■ Instructions for the task ■
Every line of the entries below from the one containing "- el Viceministro de Electricidad" to the one containing "IV. Los miembros", both ends included, must be written out exactly. No other line belongs in the answer.

■ Task input ■
Start of Block
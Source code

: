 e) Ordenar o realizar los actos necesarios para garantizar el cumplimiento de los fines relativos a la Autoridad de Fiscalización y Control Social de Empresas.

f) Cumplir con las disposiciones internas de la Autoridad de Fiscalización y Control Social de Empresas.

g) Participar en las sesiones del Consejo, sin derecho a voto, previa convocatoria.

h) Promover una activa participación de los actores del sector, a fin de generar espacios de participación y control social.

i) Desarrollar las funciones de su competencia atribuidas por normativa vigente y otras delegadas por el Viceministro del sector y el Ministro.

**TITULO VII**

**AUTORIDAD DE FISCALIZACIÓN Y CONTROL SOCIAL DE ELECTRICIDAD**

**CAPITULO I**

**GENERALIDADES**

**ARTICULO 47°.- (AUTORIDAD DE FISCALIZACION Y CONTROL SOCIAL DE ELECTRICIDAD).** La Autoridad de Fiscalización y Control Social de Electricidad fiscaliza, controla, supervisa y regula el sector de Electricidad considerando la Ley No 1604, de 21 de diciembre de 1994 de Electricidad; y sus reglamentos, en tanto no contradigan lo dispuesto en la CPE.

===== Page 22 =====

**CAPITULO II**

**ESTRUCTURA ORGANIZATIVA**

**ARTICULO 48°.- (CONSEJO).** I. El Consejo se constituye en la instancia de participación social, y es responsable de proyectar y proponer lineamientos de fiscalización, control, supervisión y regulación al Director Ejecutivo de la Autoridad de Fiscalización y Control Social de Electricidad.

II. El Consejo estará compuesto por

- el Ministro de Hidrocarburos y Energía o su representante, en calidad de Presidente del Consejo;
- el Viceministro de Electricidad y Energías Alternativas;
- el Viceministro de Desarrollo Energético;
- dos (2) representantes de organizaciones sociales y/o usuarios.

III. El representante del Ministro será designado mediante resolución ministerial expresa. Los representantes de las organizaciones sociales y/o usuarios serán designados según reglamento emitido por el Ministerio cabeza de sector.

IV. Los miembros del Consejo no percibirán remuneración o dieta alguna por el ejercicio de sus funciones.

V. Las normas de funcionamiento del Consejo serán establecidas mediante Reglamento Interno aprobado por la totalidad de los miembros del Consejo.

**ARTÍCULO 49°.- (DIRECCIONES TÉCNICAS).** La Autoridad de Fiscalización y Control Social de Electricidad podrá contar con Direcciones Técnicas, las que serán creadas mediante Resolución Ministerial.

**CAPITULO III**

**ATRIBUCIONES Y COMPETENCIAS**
End of Block
■ Reply to the task ■
- el Viceministro de Electricidad y Energías Alternativas;
- el Viceministro de Desarrollo Energético;
- dos (2) representantes de organizaciones sociales y/o usuarios.

III. El representante del Ministro será designado mediante resolución ministerial expresa. Los representantes de las organizaciones sociales y/o usuarios serán designados según reglamento emitido por el Ministerio cabeza de sector.

IV. Los miembros del Consejo no percibirán remuneración o dieta alguna por el ejercicio de sus funciones.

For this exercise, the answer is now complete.